Если летом наше вольное житье было мало связано с книгами и протекало на улице – в саду, во дворе, в ближайших походах за травой или за козами на недалекое пастбище, то поздней осенью и зимой, конечно, все было не так. В первый год оккупации, когда был еще жив дядя Антон, а Сережка был еще совсем крошечный и все спал, спал, я, пятилетняя, вертелась больше всех возле нашего больного, «помогая» дяде Антону тем, что подавала то молоток, то колодку, то деревянные гвоздики для забивки в сапожные подметки. Помню, что с большим удовольствием слушала его колоритные рассказы (разумеется, на его родном украинском языке, который в нашем доме тогда звучал именно в его речи), причем часто в ответ на мои расспросы о Галочке в ее бытность маленькой. И сейчас как будто слышу его голос: «Та вже була ще та коза: майже з двох рокив усе крутылася биля дзэркала, дзэркала» («Та была еще та коза: чуть ли не с двух лет все крутилась у зеркала, зеркала»). Тут он смешно изобразил ее кокетство головой и руками, в одной из которых был молоток. Когда он мне объяснял, что такое «намысто», вдруг встал со своей обычной табуретки, потянулся к шкафчику и подарил мне образец – нитку коралловых бус, чуть меньшую, чем была у Галочки. Объяснял он мне не только некоторые слова. Это он научил меня считать на счетах, и даже помню его счастливо найденную для дошкольницы мотивацию: ведь не хочу же я, чтобы обо мне говорили «Та воно ще дурнэ» – «Та оно еще дурное». Кашлял он всегда очень аккуратно, отворачиваясь и прикрываясь рукой, причем всегда сплевывал в специальную темного стекла баночку, на которой завинчивалась крышка и к которой не разрешал даже прикасаться.

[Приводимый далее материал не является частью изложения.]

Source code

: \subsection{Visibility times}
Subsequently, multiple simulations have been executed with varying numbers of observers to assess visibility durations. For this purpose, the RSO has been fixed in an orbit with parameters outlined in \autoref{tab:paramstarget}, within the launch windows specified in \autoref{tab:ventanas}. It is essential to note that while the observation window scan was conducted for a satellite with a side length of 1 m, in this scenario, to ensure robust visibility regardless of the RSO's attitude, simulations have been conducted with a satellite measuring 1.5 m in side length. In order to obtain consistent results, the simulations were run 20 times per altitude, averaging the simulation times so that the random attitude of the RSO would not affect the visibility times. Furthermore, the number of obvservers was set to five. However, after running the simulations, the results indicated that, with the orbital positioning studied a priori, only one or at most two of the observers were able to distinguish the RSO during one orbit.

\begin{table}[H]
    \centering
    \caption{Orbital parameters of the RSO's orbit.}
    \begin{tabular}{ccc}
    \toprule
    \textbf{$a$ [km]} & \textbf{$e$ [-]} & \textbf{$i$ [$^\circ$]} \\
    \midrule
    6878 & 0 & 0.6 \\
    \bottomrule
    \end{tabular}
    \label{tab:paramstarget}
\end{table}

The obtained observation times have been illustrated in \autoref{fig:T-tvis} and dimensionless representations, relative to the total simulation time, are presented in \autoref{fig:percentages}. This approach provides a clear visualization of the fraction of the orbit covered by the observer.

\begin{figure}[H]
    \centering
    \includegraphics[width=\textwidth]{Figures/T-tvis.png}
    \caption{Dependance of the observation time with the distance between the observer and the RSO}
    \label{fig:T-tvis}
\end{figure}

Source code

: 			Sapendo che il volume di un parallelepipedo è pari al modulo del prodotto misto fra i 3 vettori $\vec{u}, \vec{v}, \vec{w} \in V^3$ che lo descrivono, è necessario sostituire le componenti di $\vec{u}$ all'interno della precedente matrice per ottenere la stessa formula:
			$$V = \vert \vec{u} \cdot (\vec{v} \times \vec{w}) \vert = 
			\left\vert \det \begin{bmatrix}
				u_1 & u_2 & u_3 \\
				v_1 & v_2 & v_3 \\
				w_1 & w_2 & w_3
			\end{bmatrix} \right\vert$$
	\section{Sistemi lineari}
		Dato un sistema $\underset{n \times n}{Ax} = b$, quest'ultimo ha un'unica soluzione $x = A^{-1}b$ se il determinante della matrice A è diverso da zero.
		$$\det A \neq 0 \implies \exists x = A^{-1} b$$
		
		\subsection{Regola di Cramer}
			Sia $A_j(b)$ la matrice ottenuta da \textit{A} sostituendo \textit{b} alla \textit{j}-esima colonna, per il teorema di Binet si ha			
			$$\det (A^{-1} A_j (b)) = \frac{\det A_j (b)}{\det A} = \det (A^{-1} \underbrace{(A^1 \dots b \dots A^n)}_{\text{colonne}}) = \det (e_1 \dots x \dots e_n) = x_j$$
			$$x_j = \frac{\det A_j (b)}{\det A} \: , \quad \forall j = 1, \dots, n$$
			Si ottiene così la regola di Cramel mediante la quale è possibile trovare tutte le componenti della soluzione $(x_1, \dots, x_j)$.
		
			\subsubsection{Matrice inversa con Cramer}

Кажется, ко времени «больших перемен» относится один памятный эпизод, когда я лежу на хорах (там тогда стоял большой сундук с ну очень интересным домашним скарбом вроде старинных платьев, шляпок, дырявых кружев, страусиных перьев, страусового же боа, обрывков тканей, пуговиц, каких-то ниток и т. п.) и в полутьме, вдали от окон, перелистываю, наверное, один из случайных номеров дореволюционных журналов, спущенный мною с чердака. Читаю и чихаю от накопившейся пыли. Лежать очень твердо, а читать темно, но я не могу оторваться. Не знаю, долго ли я там валялась, поскольку приключения Робинзона Крузо вряд ли тогда могли сильно заинтересовать шестилетнюю чтицу. Хотя свое тогдашнее удивление именем Пятница хорошо помню до сих пор. Судя по этому тексту, даже если я его и не прочла полностью, читала тогда уже прилично, даже в старой орфографии. Из специально детских книг помню толстые и малокрасочные, но сильно затисканные нашей горячей любовью сборники русских народных потешек и сказок, сказок народов мира, а также затрепанные книжки потоньше: стихи Маршака, Агнии Барто, сказки Пушкина. А красочное стилизованное издание «Русских былин», с которым я ознакомилась очень рано, и сейчас хранится в моей библиотеке как память детства22
  Русские былины. Минск: Госиздат при БССР, 1940.


[Закрыть]
.

В детский сад меня определили сначала в достаточно близкий («как три раза от нас до Памятника») Солнечный парк, почти рядом с полуразрушенным краеведческим музеем с ужасной, уже известной читателю историей. Но потом его перевели очень далеко, на улицу Кременчугскую, почти у Корпусного сада, и туда меня должны были ежедневно отводить и приводить. Утром это была мама, а вот вечером – кто может: Галочка, тетя Ира, бабушка, иногда мама или тетя Галя. В один из осенних дней про меня или забыли, или что-то случилось непредвиденное, и я больше двух часов ревела, как маленькая, решив, что меня бросили. Но потом прибежал дядя Витя Савельев, наш русский офицер – тезка нам по фамилии, который вместе с двумя товарищами тогда жил у нас. Он не только укротил меня и разгневанную воспитательницу настоящей, впервые увиденной мной шоколадкой, которую тут же разделил пополам, но еще и тащил в темноте на закорках шестилетнюю девицу, вспоминая собственную сибирскую дочку. Это событие из моего детсадовского времяпрепровождения ярко зацепилось в памяти: видимо, ходила я туда с большой неохотой и только потому, что там регулярно чем-то кормили. К сожалению, последняя причина становилась для меня все более и более осознанной.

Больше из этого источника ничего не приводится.